Thomas consolida seu domínio sobre grande porção de terra no Texas ao roubá-la de 'Don Diego' pela força das armas. A violência do anti-herói faz referência aos conflitos de fronteira e os tratados que garantiram aos americanos o controle da região. O grupo se completa com a chegada de um menino sobrevivente de um ataque indígena à caravana: Matt Garth, vivido na fase adulta por Montgomery Clift, e é criado como filho pelo grande proprietário.

Com as premissas estabelecidas, o filme dá um salto temporal de catorze anos, para o fim da Guerra Civil. Dunsan, Groot e Matt comandam vastos pastos, um bom número de caubóis e dez mil cabeças de gado. Mas o mercado do sul não consegue absorver a produção do rancho ''River D''. A solução é abrir uma perigosa e incerta rota para as ferrovias do Missouri para escoar o rebanho para as ricas cidades do Leste. A viagem promete meses de perigos, que vão desde a possibilidade de estouros da boiada, o enfrentamento de condições climáticas extremas e ataques em sua passagem pelo território indígena [Oklahoma].

A pior ameaça, no entanto, é o temperamento do próprio Dunson, que mergulha na tirania e na paranoia. A transformação do líder em tirano é tratada de maneira soberba: Wayne começa o filme com um chapéu branco, e agora tem um negro; seus cabelos se tornam grisalhos; um tiro na perna torna sua caminhada torta; vive agora abraçado a uma garrafa de uísque.

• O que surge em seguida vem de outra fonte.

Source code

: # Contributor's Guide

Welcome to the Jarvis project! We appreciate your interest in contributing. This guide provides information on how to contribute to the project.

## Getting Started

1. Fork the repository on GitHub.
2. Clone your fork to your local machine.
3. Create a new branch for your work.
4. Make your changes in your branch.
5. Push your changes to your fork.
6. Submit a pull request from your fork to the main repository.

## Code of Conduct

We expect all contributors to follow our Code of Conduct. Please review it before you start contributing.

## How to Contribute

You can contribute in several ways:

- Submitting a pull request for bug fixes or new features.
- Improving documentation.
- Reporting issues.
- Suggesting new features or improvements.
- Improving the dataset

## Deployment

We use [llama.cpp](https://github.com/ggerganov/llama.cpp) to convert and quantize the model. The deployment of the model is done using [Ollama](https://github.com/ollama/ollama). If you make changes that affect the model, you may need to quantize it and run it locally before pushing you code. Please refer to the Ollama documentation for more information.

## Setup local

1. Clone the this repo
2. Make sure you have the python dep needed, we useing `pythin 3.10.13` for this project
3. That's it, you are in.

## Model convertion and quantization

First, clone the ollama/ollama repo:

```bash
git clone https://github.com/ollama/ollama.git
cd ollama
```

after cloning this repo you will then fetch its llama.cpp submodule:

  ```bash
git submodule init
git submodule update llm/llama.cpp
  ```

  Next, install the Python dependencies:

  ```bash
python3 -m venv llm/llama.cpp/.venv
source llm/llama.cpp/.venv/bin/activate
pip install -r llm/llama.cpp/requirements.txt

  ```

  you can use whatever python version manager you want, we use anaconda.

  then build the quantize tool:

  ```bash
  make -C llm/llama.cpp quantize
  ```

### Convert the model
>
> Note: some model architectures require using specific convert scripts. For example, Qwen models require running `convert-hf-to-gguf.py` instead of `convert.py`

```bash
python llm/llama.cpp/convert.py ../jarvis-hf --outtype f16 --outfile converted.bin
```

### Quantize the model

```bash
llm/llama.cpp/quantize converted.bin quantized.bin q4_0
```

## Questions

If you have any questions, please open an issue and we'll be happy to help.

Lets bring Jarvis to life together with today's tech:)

As dificuldades da jornada criam as condições para motins, resolvidos pela força e pela aplicação de uma rotina de exaustão que impeça qualquer fuga dos empregados. O medo reina no grupo e o conflito recrudesce quando se descobre uma rota mais fácil para a maravilha tecnológica da ferrovia e que evitaria o caminho mais longo para o norte. Mas Dunson não muda suas decisões. Sua teimosia o mergulha em um estado de semi-loucura provocada pelo excesso de álcool e ausência de sono. A rebelião completa é evitada por um desafio menor mas ainda assim muito mais doloroso, com o enfrentamento entre Matt e seu pai, uma relação amorosa que se desenvolve na grande linha trágica do filme: o homem que pretende alcançar a imortalidade através do filho, o filho que se sente compelido a se provar para o pai, a confiança que se esvai por meio de uma traição motivada pela intenção de proteger a vida de todos, incluindo aí propriedade do ''barão do gado'', ameaçada pela hybris.

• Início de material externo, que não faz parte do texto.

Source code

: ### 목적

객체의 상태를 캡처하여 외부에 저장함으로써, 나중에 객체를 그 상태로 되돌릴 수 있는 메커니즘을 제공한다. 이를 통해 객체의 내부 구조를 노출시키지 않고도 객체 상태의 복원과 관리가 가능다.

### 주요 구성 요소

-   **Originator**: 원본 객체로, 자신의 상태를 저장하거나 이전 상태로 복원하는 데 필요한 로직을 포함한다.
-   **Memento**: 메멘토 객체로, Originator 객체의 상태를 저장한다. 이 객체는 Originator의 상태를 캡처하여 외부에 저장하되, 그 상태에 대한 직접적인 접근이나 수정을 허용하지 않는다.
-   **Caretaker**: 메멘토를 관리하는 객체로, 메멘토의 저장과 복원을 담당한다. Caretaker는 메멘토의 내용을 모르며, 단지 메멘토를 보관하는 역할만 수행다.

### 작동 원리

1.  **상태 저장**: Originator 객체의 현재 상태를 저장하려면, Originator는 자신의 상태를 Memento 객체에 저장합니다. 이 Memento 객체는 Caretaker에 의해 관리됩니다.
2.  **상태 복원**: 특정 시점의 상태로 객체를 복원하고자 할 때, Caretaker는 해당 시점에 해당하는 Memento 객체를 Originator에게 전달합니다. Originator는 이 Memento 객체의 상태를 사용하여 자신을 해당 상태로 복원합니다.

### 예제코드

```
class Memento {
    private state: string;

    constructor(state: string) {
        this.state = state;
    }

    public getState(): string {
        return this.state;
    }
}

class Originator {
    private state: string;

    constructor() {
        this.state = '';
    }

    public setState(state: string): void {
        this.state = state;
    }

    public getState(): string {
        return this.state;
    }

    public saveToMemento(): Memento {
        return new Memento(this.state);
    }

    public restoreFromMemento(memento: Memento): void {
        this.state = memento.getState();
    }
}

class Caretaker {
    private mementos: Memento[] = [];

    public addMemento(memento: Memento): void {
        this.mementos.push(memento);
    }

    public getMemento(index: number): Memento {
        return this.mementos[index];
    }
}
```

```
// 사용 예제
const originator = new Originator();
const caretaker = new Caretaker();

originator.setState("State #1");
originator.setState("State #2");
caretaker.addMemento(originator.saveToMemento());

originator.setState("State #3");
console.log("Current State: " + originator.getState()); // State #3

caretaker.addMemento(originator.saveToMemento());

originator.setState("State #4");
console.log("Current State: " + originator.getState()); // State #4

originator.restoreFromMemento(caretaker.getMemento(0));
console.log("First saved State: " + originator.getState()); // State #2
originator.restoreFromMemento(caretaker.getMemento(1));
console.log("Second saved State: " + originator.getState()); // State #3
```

A grandiosidade da narrativa tem seu ponto fraco na inclusão de uma personagem feminina, nova versão do tipo clássico da ''prostituta de bom coração'': Tess Millay, cuja chegada confere tons mais psicanalíticos à trama. É ela também que está no meio da resolução do conflito entre pai e filho, em desfecho criticado por muitos como um anti-clímax.

Planos gerais exuberantes, um realismo excruciante na condução do gado pela trilha, os aspectos históricos, um roteiro magistral e atuações grandiosas tornam ''Red River'' um dos maiores clássicos do Faroeste e uma obra magna da carreira de Hawks, que ainda teria fôlego para se superar dez anos depois [mas essa é outra história]. John Wayne, por sua vez, mostra capacidade insuspeita de sair da zona de conforto, se preparando para a consagração como ator nas décadas seguintes.